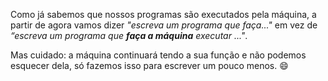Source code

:Como já sabemos que nossos programas são executados pela máquina, a partir de agora vamos dizer _"escreva um programa que faça..."_ em vez de _“escreva um programa que **faça a máquina** executar ..."_.

Mas cuidado: a máquina continuará tendo a sua função e não podemos esquecer dela, só fazemos isso para escrever um pouco menos. :smile:
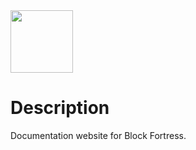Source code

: <img src="https://cdn.discordapp.com/attachments/420760590076608526/834202784525451314/GithubTitle_Docs.png" height="100">

# Description

Documentation website for Block Fortress.
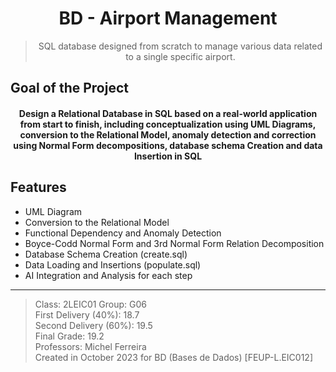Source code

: <h1 align="center">BD - Airport Management</h1>

><p align="center">
> SQL database designed from scratch to manage various data related to a single specific airport.  
></p>

## Goal of the Project

<h4 align="center"> 
Design a Relational Database in SQL based on a real-world application from start to finish, including conceptualization using UML Diagrams, conversion to the Relational Model, anomaly detection and correction using Normal Form decompositions, database schema Creation and data Insertion in SQL
</h4>

## Features

- UML Diagram
- Conversion to the Relational Model
- Functional Dependency and Anomaly Detection
- Boyce-Codd Normal Form and 3rd Normal Form Relation Decomposition
- Database Schema Creation (create.sql)
- Data Loading and Insertions (populate.sql)
- AI Integration and Analysis for each step

---

> Class: 2LEIC01 Group: G06  
> First Delivery (40%): 18.7  
> Second Delivery (60%): 19.5  
> Final Grade: 19.2  
> Professors: Michel Ferreira  
> Created in October 2023 for BD (Bases de Dados) [FEUP-L.EIC012]  
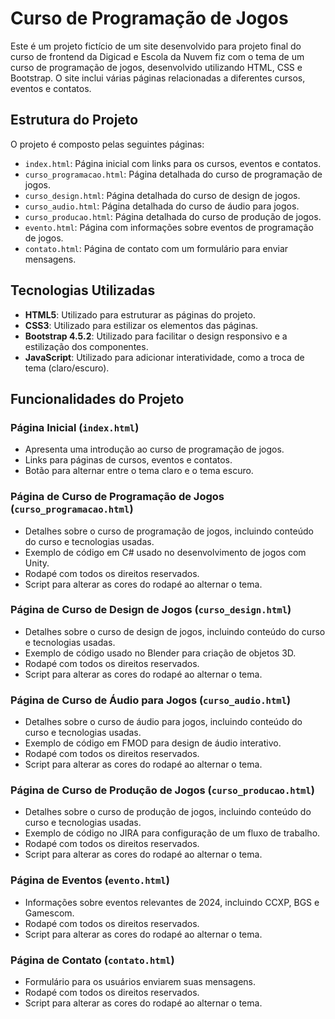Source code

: # Curso de Programação de Jogos

Este é um projeto fictício de um site desenvolvido para projeto final do curso de frontend da Digicad e Escola da Nuvem fiz com o tema de um curso de programação de jogos, desenvolvido utilizando HTML, CSS e Bootstrap. O site inclui várias páginas relacionadas a diferentes cursos, eventos e contatos.

## Estrutura do Projeto

O projeto é composto pelas seguintes páginas:
- `index.html`: Página inicial com links para os cursos, eventos e contatos.
- `curso_programacao.html`: Página detalhada do curso de programação de jogos.
- `curso_design.html`: Página detalhada do curso de design de jogos.
- `curso_audio.html`: Página detalhada do curso de áudio para jogos.
- `curso_producao.html`: Página detalhada do curso de produção de jogos.
- `evento.html`: Página com informações sobre eventos de programação de jogos.
- `contato.html`: Página de contato com um formulário para enviar mensagens.

## Tecnologias Utilizadas

- **HTML5**: Utilizado para estruturar as páginas do projeto.
- **CSS3**: Utilizado para estilizar os elementos das páginas.
- **Bootstrap 4.5.2**: Utilizado para facilitar o design responsivo e a estilização dos componentes.
- **JavaScript**: Utilizado para adicionar interatividade, como a troca de tema (claro/escuro).

## Funcionalidades do Projeto

### Página Inicial (`index.html`)
- Apresenta uma introdução ao curso de programação de jogos.
- Links para páginas de cursos, eventos e contatos.
- Botão para alternar entre o tema claro e o tema escuro.

### Página de Curso de Programação de Jogos (`curso_programacao.html`)
- Detalhes sobre o curso de programação de jogos, incluindo conteúdo do curso e tecnologias usadas.
- Exemplo de código em C# usado no desenvolvimento de jogos com Unity.
- Rodapé com todos os direitos reservados.
- Script para alterar as cores do rodapé ao alternar o tema.

### Página de Curso de Design de Jogos (`curso_design.html`)
- Detalhes sobre o curso de design de jogos, incluindo conteúdo do curso e tecnologias usadas.
- Exemplo de código usado no Blender para criação de objetos 3D.
- Rodapé com todos os direitos reservados.
- Script para alterar as cores do rodapé ao alternar o tema.

### Página de Curso de Áudio para Jogos (`curso_audio.html`)
- Detalhes sobre o curso de áudio para jogos, incluindo conteúdo do curso e tecnologias usadas.
- Exemplo de código em FMOD para design de áudio interativo.
- Rodapé com todos os direitos reservados.
- Script para alterar as cores do rodapé ao alternar o tema.

### Página de Curso de Produção de Jogos (`curso_producao.html`)
- Detalhes sobre o curso de produção de jogos, incluindo conteúdo do curso e tecnologias usadas.
- Exemplo de código no JIRA para configuração de um fluxo de trabalho.
- Rodapé com todos os direitos reservados.
- Script para alterar as cores do rodapé ao alternar o tema.

### Página de Eventos (`evento.html`)
- Informações sobre eventos relevantes de 2024, incluindo CCXP, BGS e Gamescom.
- Rodapé com todos os direitos reservados.
- Script para alterar as cores do rodapé ao alternar o tema.

### Página de Contato (`contato.html`)
- Formulário para os usuários enviarem suas mensagens.
- Rodapé com todos os direitos reservados.
- Script para alterar as cores do rodapé ao alternar o tema.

---------------

▶ [What is being asked] The listing above must be repeated exactly. Its pictures are not part of the copy.

▶ [Answer to the exercise]
Source code

:Como já sabemos que nossos programas são executados pela máquina, a partir de agora vamos dizer _"escreva um programa que faça..."_ em vez de _“escreva um programa que **faça a máquina** executar ..."_.

Mas cuidado: a máquina continuará tendo a sua função e não podemos esquecer dela, só fazemos isso para escrever um pouco menos. :smile:
Source code

: <img src="https://cdn.discordapp.com/attachments/420760590076608526/834202784525451314/GithubTitle_Docs.png" height="100">

# Description

Documentation website for Block Fortress.
Source code

: <h1 align="center">BD - Airport Management</h1>

><p align="center">
> SQL database designed from scratch to manage various data related to a single specific airport.  
></p>

## Goal of the Project

<h4 align="center"> 
Design a Relational Database in SQL based on a real-world application from start to finish, including conceptualization using UML Diagrams, conversion to the Relational Model, anomaly detection and correction using Normal Form decompositions, database schema Creation and data Insertion in SQL
</h4>

## Features

- UML Diagram
- Conversion to the Relational Model
- Functional Dependency and Anomaly Detection
- Boyce-Codd Normal Form and 3rd Normal Form Relation Decomposition
- Database Schema Creation (create.sql)
- Data Loading and Insertions (populate.sql)
- AI Integration and Analysis for each step

---

> Class: 2LEIC01 Group: G06  
> First Delivery (40%): 18.7  
> Second Delivery (60%): 19.5  
> Final Grade: 19.2  
> Professors: Michel Ferreira  
> Created in October 2023 for BD (Bases de Dados) [FEUP-L.EIC012]  
Source code

: # Curso de Programação de Jogos

Este é um projeto fictício de um site desenvolvido para projeto final do curso de frontend da Digicad e Escola da Nuvem fiz com o tema de um curso de programação de jogos, desenvolvido utilizando HTML, CSS e Bootstrap. O site inclui várias páginas relacionadas a diferentes cursos, eventos e contatos.

## Estrutura do Projeto

O projeto é composto pelas seguintes páginas:
- `index.html`: Página inicial com links para os cursos, eventos e contatos.
- `curso_programacao.html`: Página detalhada do curso de programação de jogos.
- `curso_design.html`: Página detalhada do curso de design de jogos.
- `curso_audio.html`: Página detalhada do curso de áudio para jogos.
- `curso_producao.html`: Página detalhada do curso de produção de jogos.
- `evento.html`: Página com informações sobre eventos de programação de jogos.
- `contato.html`: Página de contato com um formulário para enviar mensagens.

## Tecnologias Utilizadas

- **HTML5**: Utilizado para estruturar as páginas do projeto.
- **CSS3**: Utilizado para estilizar os elementos das páginas.
- **Bootstrap 4.5.2**: Utilizado para facilitar o design responsivo e a estilização dos componentes.
- **JavaScript**: Utilizado para adicionar interatividade, como a troca de tema (claro/escuro).

## Funcionalidades do Projeto

### Página Inicial (`index.html`)
- Apresenta uma introdução ao curso de programação de jogos.
- Links para páginas de cursos, eventos e contatos.
- Botão para alternar entre o tema claro e o tema escuro.

### Página de Curso de Programação de Jogos (`curso_programacao.html`)
- Detalhes sobre o curso de programação de jogos, incluindo conteúdo do curso e tecnologias usadas.
- Exemplo de código em C# usado no desenvolvimento de jogos com Unity.
- Rodapé com todos os direitos reservados.
- Script para alterar as cores do rodapé ao alternar o tema.

### Página de Curso de Design de Jogos (`curso_design.html`)
- Detalhes sobre o curso de design de jogos, incluindo conteúdo do curso e tecnologias usadas.
- Exemplo de código usado no Blender para criação de objetos 3D.
- Rodapé com todos os direitos reservados.
- Script para alterar as cores do rodapé ao alternar o tema.

### Página de Curso de Áudio para Jogos (`curso_audio.html`)
- Detalhes sobre o curso de áudio para jogos, incluindo conteúdo do curso e tecnologias usadas.
- Exemplo de código em FMOD para design de áudio interativo.
- Rodapé com todos os direitos reservados.
- Script para alterar as cores do rodapé ao alternar o tema.

### Página de Curso de Produção de Jogos (`curso_producao.html`)
- Detalhes sobre o curso de produção de jogos, incluindo conteúdo do curso e tecnologias usadas.
- Exemplo de código no JIRA para configuração de um fluxo de trabalho.
- Rodapé com todos os direitos reservados.
- Script para alterar as cores do rodapé ao alternar o tema.

### Página de Eventos (`evento.html`)
- Informações sobre eventos relevantes de 2024, incluindo CCXP, BGS e Gamescom.
- Rodapé com todos os direitos reservados.
- Script para alterar as cores do rodapé ao alternar o tema.

### Página de Contato (`contato.html`)
- Formulário para os usuários enviarem suas mensagens.
- Rodapé com todos os direitos reservados.
- Script para alterar as cores do rodapé ao alternar o tema.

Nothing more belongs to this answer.